YOUR TASK
Retype the records below exactly as given, but only from the first line through the line with "Ditch the command", and without the pictures.

DATA RECORDS

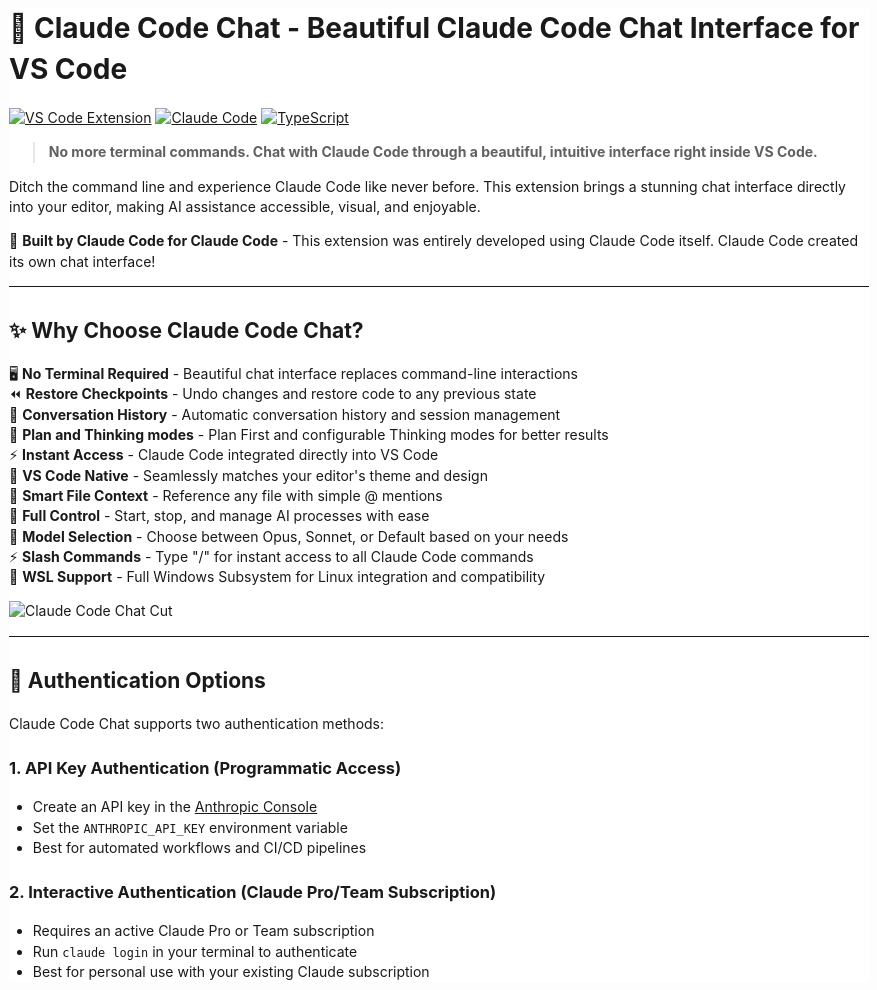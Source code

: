 # 🚀 Claude Code Chat - Beautiful Claude Code Chat Interface for VS Code

[![VS Code Extension](https://img.shields.io/badge/VS%20Code-Extension-blue?style=for-the-badge&logo=visual-studio-code)](https://marketplace.visualstudio.com/items?itemName=andrepimenta.claude-code-chat)
[![Claude Code](https://img.shields.io/badge/Powered%20by-Claude%20Code-orange?style=for-the-badge)](https://claude.ai/code)
[![TypeScript](https://img.shields.io/badge/Built%20with-TypeScript-3178C6?style=for-the-badge&logo=typescript)](https://www.typescriptlang.org/)

> **No more terminal commands. Chat with Claude Code through a beautiful, intuitive interface right inside VS Code.**

Ditch the command line and experience Claude Code like never before. This extension brings a stunning chat interface directly into your editor, making AI assistance accessible, visual, and enjoyable.

🤖 **Built by Claude Code for Claude Code** - This extension was entirely developed using Claude Code itself. Claude Code created its own chat interface!

---

## ✨ **Why Choose Claude Code Chat?**

🖥️ **No Terminal Required** - Beautiful chat interface replaces command-line interactions  
⏪ **Restore Checkpoints** - Undo changes and restore code to any previous state  
💾 **Conversation History** - Automatic conversation history and session management  
🧠 **Plan and Thinking modes** - Plan First and configurable Thinking modes for better results  
⚡ **Instant Access** - Claude Code integrated directly into VS Code  
🎨 **VS Code Native** - Seamlessly matches your editor's theme and design  
📁 **Smart File Context** - Reference any file with simple @ mentions  
🛑 **Full Control** - Start, stop, and manage AI processes with ease  
🤖 **Model Selection** - Choose between Opus, Sonnet, or Default based on your needs  
⚡ **Slash Commands** - Type "/" for instant access to all Claude Code commands  
🐧 **WSL Support** - Full Windows Subsystem for Linux integration and compatibility

![Claude Code Chat Cut](https://github.com/user-attachments/assets/d4ded28f-a4ed-4862-9766-c1ff89947775)


---

## 🔐 **Authentication Options**

Claude Code Chat supports two authentication methods:

### 1. **API Key Authentication** (Programmatic Access)
- Create an API key in the [Anthropic Console](https://console.anthropic.com/)
- Set the `ANTHROPIC_API_KEY` environment variable
- Best for automated workflows and CI/CD pipelines

### 2. **Interactive Authentication** (Claude Pro/Team Subscription)
- Requires an active Claude Pro or Team subscription
- Run `claude login` in your terminal to authenticate
- Best for personal use with your existing Claude subscription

SOLUTION TO THE EXERCISE
Source code

: # 🚀 Claude Code Chat - Beautiful Claude Code Chat Interface for VS Code

[![VS Code Extension](https://img.shields.io/badge/VS%20Code-Extension-blue?style=for-the-badge&logo=visual-studio-code)](https://marketplace.visualstudio.com/items?itemName=andrepimenta.claude-code-chat)
[![Claude Code](https://img.shields.io/badge/Powered%20by-Claude%20Code-orange?style=for-the-badge)](https://claude.ai/code)
[![TypeScript](https://img.shields.io/badge/Built%20with-TypeScript-3178C6?style=for-the-badge&logo=typescript)](https://www.typescriptlang.org/)

> **No more terminal commands. Chat with Claude Code through a beautiful, intuitive interface right inside VS Code.**

Ditch the command line and experience Claude Code like never before. This extension brings a stunning chat interface directly into your editor, making AI assistance accessible, visual, and enjoyable.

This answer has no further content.